The $3 billion in potential fraud and waste identified by USDA, while a serious sum in absolute terms, represents a small fraction of the program’s overall annual spending, underscoring the witnesses’ broader point that the vast majority of SNAP spending reaches its intended purpose even as documented fraud vectors like EBT skimming and retailer trafficking remain genuine and growing problems warranting targeted enforcement responses rather than broad-based eligibility restrictions.
The broader institutional context, a 16.6 percent reduction in inspector general office staffing across the federal government from January 2025 to early 2026 according to Washington Post reporting, exceeding overall government staffing cuts, reflects a structural choice with consequences extending well beyond SNAP into every federal program area nominally subject to inspector general oversight, including Medicare, Medicaid, and defense spending, raising the stakes of the staffing question considerably beyond this single program.
Implications
In the near term, expect continued congressional engagement on SNAP fraud policy, building on the bipartisan oversight bills already passed, though the partisan divide evident at the hearing over the scope and method of enforcement suggests further legislative compromise will be necessary before comprehensive reforms advance. Advocacy organizations are likely to continue documenting cases of improper denials to counter administration claims about the scope of confirmed fraud.

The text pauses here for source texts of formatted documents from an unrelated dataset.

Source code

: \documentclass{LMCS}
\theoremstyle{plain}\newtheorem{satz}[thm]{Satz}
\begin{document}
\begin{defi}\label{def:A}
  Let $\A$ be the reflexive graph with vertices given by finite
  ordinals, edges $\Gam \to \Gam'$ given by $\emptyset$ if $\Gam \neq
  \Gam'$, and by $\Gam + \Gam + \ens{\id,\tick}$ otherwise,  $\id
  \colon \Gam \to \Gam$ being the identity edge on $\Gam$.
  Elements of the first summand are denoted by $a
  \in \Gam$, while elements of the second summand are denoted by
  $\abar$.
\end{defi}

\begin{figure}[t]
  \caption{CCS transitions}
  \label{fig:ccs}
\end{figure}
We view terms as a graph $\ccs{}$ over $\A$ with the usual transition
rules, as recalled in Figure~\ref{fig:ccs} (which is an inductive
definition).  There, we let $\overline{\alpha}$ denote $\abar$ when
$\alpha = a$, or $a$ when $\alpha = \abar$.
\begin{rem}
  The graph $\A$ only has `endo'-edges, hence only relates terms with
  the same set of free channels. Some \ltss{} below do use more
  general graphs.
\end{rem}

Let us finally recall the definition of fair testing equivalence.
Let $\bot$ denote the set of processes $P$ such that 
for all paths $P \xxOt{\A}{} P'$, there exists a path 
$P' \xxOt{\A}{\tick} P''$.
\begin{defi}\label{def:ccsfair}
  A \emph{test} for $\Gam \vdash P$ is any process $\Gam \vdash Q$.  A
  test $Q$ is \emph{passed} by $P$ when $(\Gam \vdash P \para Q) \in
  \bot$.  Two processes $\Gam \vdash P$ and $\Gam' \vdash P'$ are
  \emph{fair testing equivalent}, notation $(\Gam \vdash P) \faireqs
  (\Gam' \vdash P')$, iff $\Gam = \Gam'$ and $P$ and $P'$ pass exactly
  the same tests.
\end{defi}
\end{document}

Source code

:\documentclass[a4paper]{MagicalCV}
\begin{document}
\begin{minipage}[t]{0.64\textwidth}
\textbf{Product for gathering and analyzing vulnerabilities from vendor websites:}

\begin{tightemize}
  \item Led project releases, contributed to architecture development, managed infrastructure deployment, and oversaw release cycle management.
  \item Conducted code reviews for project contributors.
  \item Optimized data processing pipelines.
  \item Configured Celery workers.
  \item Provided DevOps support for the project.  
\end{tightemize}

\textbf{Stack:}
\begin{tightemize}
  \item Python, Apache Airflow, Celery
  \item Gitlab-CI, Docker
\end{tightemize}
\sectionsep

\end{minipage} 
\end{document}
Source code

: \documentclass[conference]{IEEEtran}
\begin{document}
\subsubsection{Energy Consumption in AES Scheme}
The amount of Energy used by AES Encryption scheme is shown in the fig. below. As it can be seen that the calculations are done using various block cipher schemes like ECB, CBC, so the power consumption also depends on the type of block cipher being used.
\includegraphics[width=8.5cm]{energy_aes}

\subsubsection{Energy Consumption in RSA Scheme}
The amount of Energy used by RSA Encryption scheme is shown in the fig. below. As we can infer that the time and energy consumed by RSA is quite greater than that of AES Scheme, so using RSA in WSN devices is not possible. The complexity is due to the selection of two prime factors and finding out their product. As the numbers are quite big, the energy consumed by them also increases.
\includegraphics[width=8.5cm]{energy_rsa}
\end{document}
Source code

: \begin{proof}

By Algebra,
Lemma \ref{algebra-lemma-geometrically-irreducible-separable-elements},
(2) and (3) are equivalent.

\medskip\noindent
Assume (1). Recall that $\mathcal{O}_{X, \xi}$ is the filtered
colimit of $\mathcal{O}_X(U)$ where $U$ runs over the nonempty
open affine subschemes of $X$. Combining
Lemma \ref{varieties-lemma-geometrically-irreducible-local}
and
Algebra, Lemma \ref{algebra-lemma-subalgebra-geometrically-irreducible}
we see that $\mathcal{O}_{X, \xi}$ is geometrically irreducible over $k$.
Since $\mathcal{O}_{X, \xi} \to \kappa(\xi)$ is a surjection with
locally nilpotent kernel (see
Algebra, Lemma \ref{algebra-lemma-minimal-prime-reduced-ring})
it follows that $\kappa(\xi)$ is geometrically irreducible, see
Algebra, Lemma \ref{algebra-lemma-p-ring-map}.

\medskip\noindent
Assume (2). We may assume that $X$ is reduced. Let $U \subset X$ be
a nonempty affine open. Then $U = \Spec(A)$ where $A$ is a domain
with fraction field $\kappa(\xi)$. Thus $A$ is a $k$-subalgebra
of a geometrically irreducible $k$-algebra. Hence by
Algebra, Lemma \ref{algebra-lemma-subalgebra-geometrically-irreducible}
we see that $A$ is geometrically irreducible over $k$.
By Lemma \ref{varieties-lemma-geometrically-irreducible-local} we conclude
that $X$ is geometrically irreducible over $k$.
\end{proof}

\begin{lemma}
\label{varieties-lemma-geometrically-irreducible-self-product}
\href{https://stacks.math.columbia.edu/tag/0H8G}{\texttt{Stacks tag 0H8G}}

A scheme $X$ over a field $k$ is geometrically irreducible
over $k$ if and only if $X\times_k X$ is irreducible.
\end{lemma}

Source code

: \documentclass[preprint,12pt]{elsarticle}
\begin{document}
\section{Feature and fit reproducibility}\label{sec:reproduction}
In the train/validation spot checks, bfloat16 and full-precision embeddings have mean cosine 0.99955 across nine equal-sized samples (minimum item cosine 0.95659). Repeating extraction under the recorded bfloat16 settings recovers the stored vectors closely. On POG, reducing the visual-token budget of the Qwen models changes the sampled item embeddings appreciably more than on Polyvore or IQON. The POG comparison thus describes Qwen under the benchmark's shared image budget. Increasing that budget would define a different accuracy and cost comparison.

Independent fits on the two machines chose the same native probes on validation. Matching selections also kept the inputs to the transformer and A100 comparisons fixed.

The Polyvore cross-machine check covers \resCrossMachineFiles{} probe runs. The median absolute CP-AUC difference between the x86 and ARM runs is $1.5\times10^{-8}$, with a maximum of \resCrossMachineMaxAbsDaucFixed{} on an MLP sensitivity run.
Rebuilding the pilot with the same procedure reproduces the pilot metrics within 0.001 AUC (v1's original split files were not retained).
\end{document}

For the Department of Agriculture and its Inspector General John Walk, the hearing’s testimony regarding EBT skimming and retailer trafficking provides a roadmap for targeted enforcement priorities that could command broader bipartisan support than blanket eligibility restrictions, assuming the office retains sufficient staffing capacity to pursue such investigations effectively.
For states like California that have declined to share data with federal authorities, continued non-compliance is likely to become an escalating point of federal-state tension, potentially inviting funding conditions or further legal disputes over the scope of federal data demands relative to state administrative authority over benefit programs.
For the broader inspector general community, the SNAP hearing adds another concrete, programmatic example to the ongoing debate over whether the administration’s anti-fraud rhetoric can be reconciled with its parallel reduction of the oversight infrastructure historically responsible for identifying and substantiating fraud claims across the federal government.